Start of SUPPLIED MATERIAL

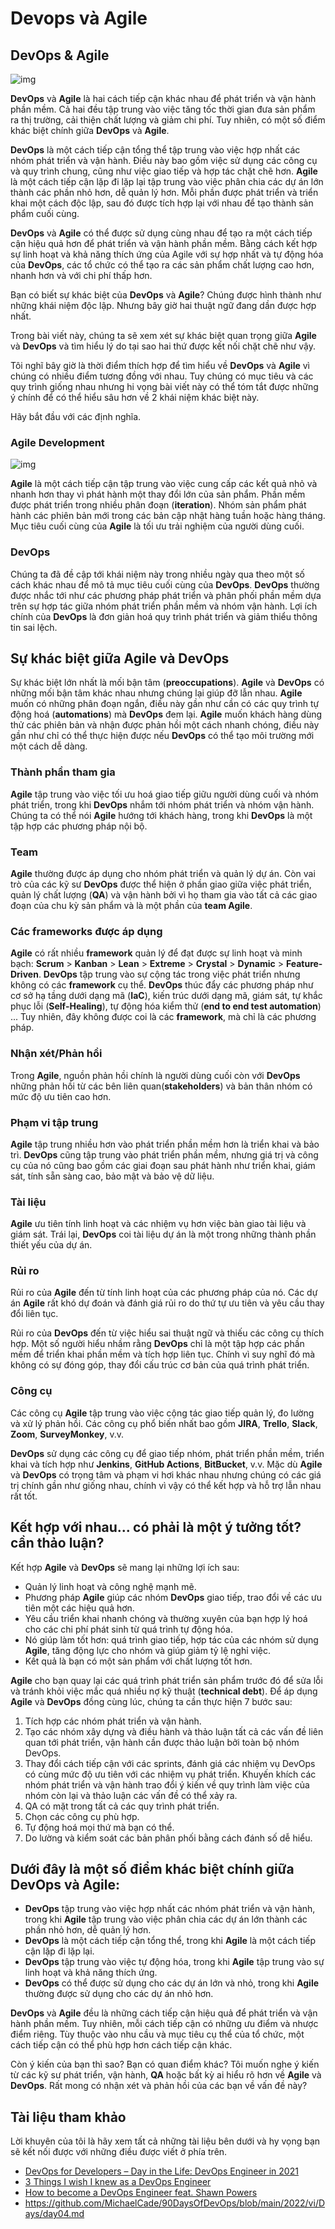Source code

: # Devops và Agile

## DevOps & Agile

![img](/Image/Differences-Devops-Agile.jpg)

**DevOps** và **Agile** là hai cách tiếp cận khác nhau để phát triển và vận hành phần mềm. Cả hai đều tập trung vào việc tăng tốc thời gian đưa sản phẩm ra thị trường, cải thiện chất lượng và giảm chi phí. Tuy nhiên, có một số điểm khác biệt chính giữa **DevOps** và **Agile**.

**DevOps** là một cách tiếp cận tổng thể tập trung vào việc hợp nhất các nhóm phát triển và vận hành. Điều này bao gồm việc sử dụng các công cụ và quy trình chung, cũng như việc giao tiếp và hợp tác chặt chẽ hơn. **Agile** là một cách tiếp cận lặp đi lặp lại tập trung vào việc phân chia các dự án lớn thành các phần nhỏ hơn, dễ quản lý hơn. Mỗi phần được phát triển và triển khai một cách độc lập, sau đó được tích hợp lại với nhau để tạo thành sản phẩm cuối cùng.

**DevOps** và **Agile** có thể được sử dụng cùng nhau để tạo ra một cách tiếp cận hiệu quả hơn để phát triển và vận hành phần mềm. Bằng cách kết hợp sự linh hoạt và khả năng thích ứng của Agile với sự hợp nhất và tự động hóa của **DevOps**, các tổ chức có thể tạo ra các sản phẩm chất lượng cao hơn, nhanh hơn và với chi phí thấp hơn.

Bạn có biết sự khác biệt của **DevOps** và **Agile**? Chúng được hình thành như những khái niệm độc lập. Nhưng bây giờ hai thuật ngữ đang dần được hợp nhất.

Trong bài viết này, chúng ta sẽ xem xét sự khác biệt quan trọng giữa **Agile** và **DevOps** và tìm hiểu lý do tại sao hai thứ được kết nối chặt chẽ như vậy.

Tôi nghĩ bây giờ là thời điểm thích hợp để tìm hiểu về **DevOps** và **Agile** vì chúng có nhiều điểm tương đồng với nhau. Tuy chúng có mục tiêu và các quy trình giống nhau nhưng hi vọng bài viết này có thể tóm tắt được những ý chính để có thể hiểu sâu hơn về 2 khái niệm khác biệt này.

Hãy bắt đầu với các định nghĩa.

### Agile Development

![img](/Image/Agile.png)

**Agile** là một cách tiếp cận tập trung vào việc cung cấp các kết quả nhỏ và nhanh hơn thay vì phát hành một thay đổi lớn của sản phẩm. Phần mềm được phát triển trong nhiều phân đoạn (**iteration**). Nhóm sản phẩm phát hành các phiên bản mới trong các bản cập nhật hàng tuần hoặc hàng tháng. Mục tiêu cuối cùng của **Agile** là tối ưu trải nghiệm của người dùng cuối.

### DevOps

Chúng ta đã đề cập tới khái niệm này trong nhiều ngày qua theo một số cách khác nhau để mô tả mục tiêu cuối cùng của **DevOps**. **DevOps** thường được nhắc tới như các phương pháp phát triển và phân phối phần mềm dựa trên sự hợp tác giữa nhóm phát triển phần mềm và nhóm vận hành. Lợi ích chính của **DevOps** là đơn giản hoá quy trình phát triển và giảm thiểu thông tin sai lệch.

## Sự khác biệt giữa Agile và DevOps

Sự khác biệt lớn nhất là mối bận tâm (**preoccupations**). **Agile** và **DevOps** có những mối bận tâm khác nhau nhưng chúng lại giúp đỡ lẫn nhau. **Agile** muốn có những phân đoạn ngắn, điều này gần như cần có các quy trình tự động hoá (**automations**) mà **DevOps** đem lại. **Agile** muốn khách hàng dùng thử các phiên bản và nhận được phản hồi một cách nhanh chóng, điều này gần như chỉ có thể thực hiện được nếu **DevOps** có thể tạo môi trường mới một cách dễ dàng.

### Thành phần tham gia

**Agile** tập trung vào việc tối ưu hoá giao tiếp giữu người dùng cuối và nhóm phát triển, trong khi **DevOps** nhắm tới nhóm phát triển và nhóm vận hành. Chúng ta có thể nói **Agile** hướng tới khách hàng, trong khi **DevOps** là một tập hợp các phương pháp nội bộ.

### Team

**Agile** thường được áp dụng cho nhóm phát triển và quản lý dự án. Còn vai trò của các kỹ sư **DevOps** được thể hiện ở phần giao giữa việc phát triển, quản lý chất lượng (**QA**) và vận hành bởi vì họ tham gia vào tất cả các giao đoạn của chu kỳ sản phẩm và là một phần của **team Agile**.

### Các frameworks được áp dụng

**Agile** có rất nhiều **framework** quản lý để đạt được sự linh hoạt và minh bạch: **Scrum** > **Kanban** > **Lean** > **Extreme** > **Crystal** > **Dynamic** > **Feature-Driven**. **DevOps** tập trung vào sự cộng tác trong việc phát triển nhưng không có các **framework** cụ thể. **DevOps** thúc đẩy các phương pháp như cơ sở hạ tầng dưới dạng mã (**IaC**), kiến trúc dưới dạng mã, giám sát, tự khắc phục lỗi (**Self-Healing**), tự động hóa kiểm thử (**end to end test automation**) ... Tuy nhiên, đây không được coi là các **framework**, mà chỉ là các phương pháp.

### Nhận xét/Phản hồi

Trong **Agile**, nguồn phản hồi chính là người dùng cuối còn với **DevOps** những phản hồi từ các bên liên quan(**stakeholders**) và bản thân nhóm có mức độ ưu tiên cao hơn.

### Phạm vi tập trung

**Agile** tập trung nhiều hơn vào phát triển phần mềm hơn là triển khai và bảo trì. **DevOps** cũng tập trung vào phát triển phần mềm, nhưng giá trị và công cụ của nó cũng bao gồm các giai đoạn sau phát hành như triển khai, giám sát, tính sẵn sàng cao, bảo mật và bảo vệ dữ liệu.

### Tài liệu

**Agile** ưu tiên tính linh hoạt và các nhiệm vụ hơn việc bàn giao tài liệu và giám sát. Trái lại, **DevOps** coi tài liệu dự án là một trong những thành phần thiết yếu của dự án.

### Rủi ro

Rủi ro của **Agile** đến từ tính linh hoạt của các phương pháp của nó. Các dự án **Agile** rất khó dự đoán và đánh giá rủi ro do thứ tự ưu tiên và yêu cầu thay đổi liên tục.

Rủi ro của **DevOps** đến từ việc hiểu sai thuật ngữ và thiếu các công cụ thích hợp. Một số người hiểu nhầm rằng **DevOps** chỉ là một tập hợp các phần mềm để triển khai phần mềm và tích hợp liên tục. Chính vì suy nghĩ đó mà không có sự đóng góp, thay đổi cấu trúc cơ bản của quá trình phát triển.

### Công cụ

Các công cụ **Agile** tập trung vào việc cộng tác giao tiếp quản lý, đo lường và xử lý phản hồi. Các công cụ phổ biến nhất bao gồm **JIRA**, **Trello**, **Slack**, **Zoom**, **SurveyMonkey**, v.v.

**DevOps** sử dụng các công cụ để giao tiếp nhóm, phát triển phần mềm, triển khai và tích hợp như **Jenkins**, **GitHub Actions**, **BitBucket**, v.v. Mặc dù **Agile** và **DevOps** có trọng tâm và phạm vi hơi khác nhau nhưng chúng có các giá trị chính gần như giống nhau, chính vì vậy có thể kết hợp và hỗ trợ lẫn nhau rất tốt.

## Kết hợp với nhau... có phải là một ý tưởng tốt? cần thảo luận?

Kết hợp **Agile** và **DevOps** sẽ mang lại những lợi ích sau:

- Quản lý linh hoạt và công nghệ mạnh mẽ.
- Phương pháp **Agile** giúp các nhóm **DevOps** giao tiếp, trao đổi về các ưu tiên một các hiệu quả hơn.
- Yêu cầu triển khai nhanh chóng và thường xuyên của bạn hợp lý hoá cho các chi phí phát sinh từ quá trình tự động hóa.
- Nó giúp làm tốt hơn: quá trình giao tiếp, hợp tác của các nhóm sử dụng **Agile**, tăng động lực cho nhóm và giúp giảm tỷ lệ nghỉ việc.
- Kết quả là bạn có một sản phẩm với chất lượng tốt hơn.

**Agile** cho bạn quay lại các quá trình phát triển sản phẩm trước đó để sửa lỗi và tránh khỏi việc mắc quá nhiều nợ kỹ thuật (**technical debt**). Để áp dụng **Agile** và **DevOps** đồng cùng lúc, chúng ta cần thực hiện 7 bước sau:

1. Tích hợp các nhóm phát triển và vận hành.
2. Tạo các nhóm xây dựng và điều hành và thảo luận tất cả các vấn đề liên quan tới phát triển, vận hành cần được thảo luận bởi toàn bộ nhóm DevOps.
3. Thay đổi cách tiếp cận với các sprints, đánh giá các nhiệm vụ DevOps có cùng mức độ ưu tiên với các nhiệm vụ phát triển. Khuyến khích các nhóm phát triển và vận hành trao đổi ý kiến về quy trình làm việc của nhóm còn lại và thảo luận các vấn đề có thể xảy ra.
4. QA có mặt trong tất cả các quy trình phát triển.
5. Chọn các công cụ phù hợp.
6. Tự động hoá mọi thứ mà bạn có thể.
7. Do lường và kiểm soát các bản phân phối bằng cách đánh số dễ hiểu.

## Dưới đây là một số điểm khác biệt chính giữa DevOps và Agile:

- **DevOps** tập trung vào việc hợp nhất các nhóm phát triển và vận hành, trong khi **Agile** tập trung vào việc phân chia các dự án lớn thành các phần nhỏ hơn, dễ quản lý hơn.
- **DevOps** là một cách tiếp cận tổng thể, trong khi **Agile** là một cách tiếp cận lặp đi lặp lại.
- **DevOps** tập trung vào việc tự động hóa, trong khi **Agile** tập trung vào sự linh hoạt và khả năng thích ứng.
- **DevOps** có thể được sử dụng cho các dự án lớn và nhỏ, trong khi **Agile** thường được sử dụng cho các dự án nhỏ hơn.

**DevOps** và **Agile** đều là những cách tiếp cận hiệu quả để phát triển và vận hành phần mềm. Tuy nhiên, mỗi cách tiếp cận có những ưu điểm và nhược điểm riêng. Tùy thuộc vào nhu cầu và mục tiêu cụ thể của tổ chức, một cách tiếp cận có thể phù hợp hơn cách tiếp cận khác.

Còn ý kiến của bạn thì sao? Bạn có quan điểm khác? Tôi muốn nghe ý kiến từ các kỹ sư phát triển, vận hành, **QA** hoặc bất kỳ ai hiểu rõ hơn về **Agile** và **DevOps**. Rất mong có nhận xét và phản hồi của các bạn về vấn đề này?

## Tài liệu tham khảo

Lời khuyên của tôi là hãy xem tất cả những tài liệu bên dưới và hy vọng bạn sẽ kết nối được với những điều được viết ở phía trên.

- [DevOps for Developers – Day in the Life: DevOps Engineer in 2021](https://www.youtube.com/watch?v=2JymM0YoqGA)
- [3 Things I wish I knew as a DevOps Engineer](https://www.youtube.com/watch?v=udRNM7YRdY4)
- [How to become a DevOps Engineer feat. Shawn Powers](https://www.youtube.com/watch?v=kDQMjAQNvY4)
- https://github.com/MichaelCade/90DaysOfDevOps/blob/main/2022/vi/Days/day04.md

End of SUPPLIED MATERIAL

* _TASK TO CARRY OUT_
Write out exactly the lines above, from the very first through the line containing "giữa **DevOps** và **Agile**.", both kept, with the pictures removed.

* _EXERCISE SOLUTION_
Source code

: # Devops và Agile

## DevOps & Agile

![img](/Image/Differences-Devops-Agile.jpg)

**DevOps** và **Agile** là hai cách tiếp cận khác nhau để phát triển và vận hành phần mềm. Cả hai đều tập trung vào việc tăng tốc thời gian đưa sản phẩm ra thị trường, cải thiện chất lượng và giảm chi phí. Tuy nhiên, có một số điểm khác biệt chính giữa **DevOps** và **Agile**.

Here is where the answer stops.